Obama opened by saying ‘I want your vote—I want it bad.’ But his introductory remarks were fairly low-energy, especially in contrast to Hillary who has been barnstorming across both states hitting every populist note she can. The question is whether Obama’s reasoned approach trumps Hillary’s passion.
Obama is embracing the fight over the gas tax, deriding Hillary’s proposed gas tax holiday as classic, ineffectual politics as usual. Whether this is smart is debatable. To the extent that it allows Obama to rail against Washington and the status quo it is. But on the other hand, with gas prices so high being opposed to lifting the tax seems politically dangerous.
The conversation was fairly wonkish, with the opening few questions all being about energy—Obama even stressed that he would be happy to talk about other issues. I expect that the section of the QandA which makes the evening news, the real point of it considering that it was invitation only, will be when Obama was asked about foreign policy and electability.
On foreign policy, Obama majored on the idea that America was less powerful compared to the rest of the world than when Bush became president. He hit his usual anti-Iraq notes saying America couldn’t afford it in terms of either blood or treasure and that it was distracting America from the fight that must be won against al Qaeda in Afghanistan—this good war, bad war dichotomy makes little sense as the consequences of defeat in either theatre would be dire but it does seem to resonate with voters.
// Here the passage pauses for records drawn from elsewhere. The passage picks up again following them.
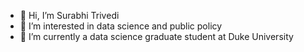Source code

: - 👋 Hi, I’m Surabhi Trivedi
- 👀 I’m interested in data science and public policy
- 🌱 I’m currently a data science graduate student at Duke University

<!---
surabhitri/surabhitri is a ✨ special ✨ repository because its `README.md` (this file) appears on your GitHub profile.
You can click the Preview link to take a look at your changes.
--->
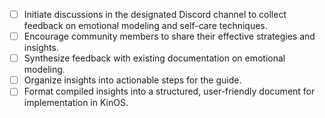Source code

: - [ ] Initiate discussions in the designated Discord channel to collect feedback on emotional modeling and self-care techniques.
- [ ] Encourage community members to share their effective strategies and insights.
- [ ] Synthesize feedback with existing documentation on emotional modeling.
- [ ] Organize insights into actionable steps for the guide.
- [ ] Format compiled insights into a structured, user-friendly document for implementation in KinOS.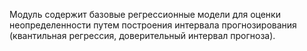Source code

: Модуль содержит базовые регрессионные модели для оценки неопределенности путем построения интервала прогнозирования (квантильная регрессия, доверительный интервал прогноза).
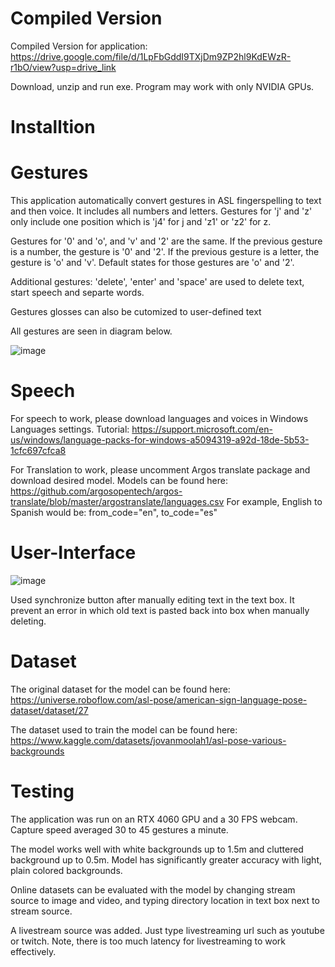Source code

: # Compiled Version
Compiled Version for application: https://drive.google.com/file/d/1LpFbGddI9TXjDm9ZP2hl9KdEWzR-r1bO/view?usp=drive_link

Download, unzip and run exe. 
Program may work with only NVIDIA GPUs.

# Installtion


# Gestures
This application automatically convert gestures in ASL fingerspelling to text and then voice. It includes all numbers and letters. Gestures for 'j' and 'z' only include one position which is 'j4' for j and 'z1' or 'z2' for z.

Gestures for '0' and 'o', and 'v' and '2' are the same. If the previous gesture is a number, the gesture is '0' and '2'. If the previous gesture is a letter, the gesture is 'o' and 'v'. Default states for those gestures are 'o' and '2'.

Additional gestures: 'delete', 'enter' and 'space' are used to delete text, start speech and separte words. 

Gestures glosses can also be cutomized to user-defined text

All gestures are seen in diagram below.

![image](https://github.com/user-attachments/assets/f3baf81a-9e55-4e1f-953c-19933cb3072f)

# Speech
For speech to work, please download languages and voices in Windows Languages settings. 
Tutorial: https://support.microsoft.com/en-us/windows/language-packs-for-windows-a5094319-a92d-18de-5b53-1cfc697cfca8

For Translation to work, please uncomment Argos translate package and download desired model.
Models can be found here: https://github.com/argosopentech/argos-translate/blob/master/argostranslate/languages.csv
For example, English to Spanish would be: from_code="en", to_code="es" 

# User-Interface
![image](https://github.com/user-attachments/assets/2508ddc6-059e-4678-bf4c-a2b78a654e41)

Used synchronize button after manually editing text in the text box. It prevent an error in which old text is pasted back into box when manually deleting. 

# Dataset
The original dataset for the model can be found here: https://universe.roboflow.com/asl-pose/american-sign-language-pose-dataset/dataset/27

The dataset used to train the model can be found here: https://www.kaggle.com/datasets/jovanmoolah1/asl-pose-various-backgrounds

# Testing
The application was run on an RTX 4060 GPU and a 30 FPS webcam. Capture speed averaged 30 to 45 gestures a minute. 

The model works well with white backgrounds up to 1.5m and cluttered background up to 0.5m. Model has significantly greater accuracy with light, plain colored backgrounds.

Online datasets can be evaluated with the model by changing stream source to image and video, and typing directory location in text box next to stream source. 

A livestream source was added. Just type livestreaming url such as youtube or twitch. Note, there is too much latency for livestreaming to work effectively.  

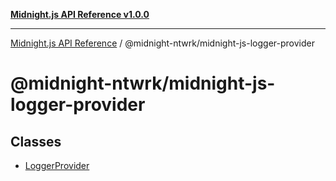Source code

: [**Midnight.js API Reference v1.0.0**](../../README.md)

***

[Midnight.js API Reference](../../packages.md) / @midnight-ntwrk/midnight-js-logger-provider

# @midnight-ntwrk/midnight-js-logger-provider

## Classes

- [LoggerProvider](classes/LoggerProvider.md)
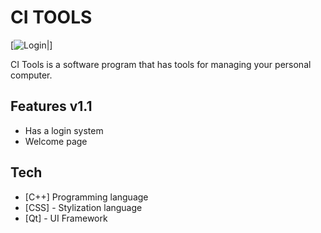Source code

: # CI TOOLS

[![Login|](https://i.imgur.com/SydCQMI.png)]

CI Tools is a software program that has tools for managing your personal computer.

## Features v1.1

- Has a login system
- Welcome page

## Tech

- [C++] Programming language
- [CSS] - Stylization language
- [Qt] - UI Framework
Obama went on to ding McCain for his 100 years comment saying that, “To have permanent bases in the most volatile part of the world is just inviting trouble.” But Obama left unexplained how he would project US power in the region without them and whether this meant he favoured a wholesale withdrawal from the Middle East.
Conveniently for Obama the final question came from an undecided voter who wanted him to persuade her to vote for him. Obama’s answer on this is still surprisingly unfocused; he really does lack a closing argument. Obama took a few shots at Clinton saying that the country “can’t afford to spend the next eight years bickering or tinkering”—an allusion to the 1990s—and that “more people find me trustworthy than the other candidate” before pointing out that even though he has been rocked by negative stories in the past few weeks, Hillary has far more skeletons in her closet and that when it comes to this stuff “folks are happy to recycle.” He also drew contrasts with McCain before saying that his candidacy is “our possibility to make a clean break with the past.”
Obama received a warm and prolonged standing ovation at the end. But I wonder whether this event provided Obama with the boost he needed going into a primary that many people think will be surprisingly close. His team have limited the number of rallies in the belief that he needs to show that he is not just a rock star politician. Yet, today strikes me as a day when packed, energetic rally was just the pick me up his campaign needs.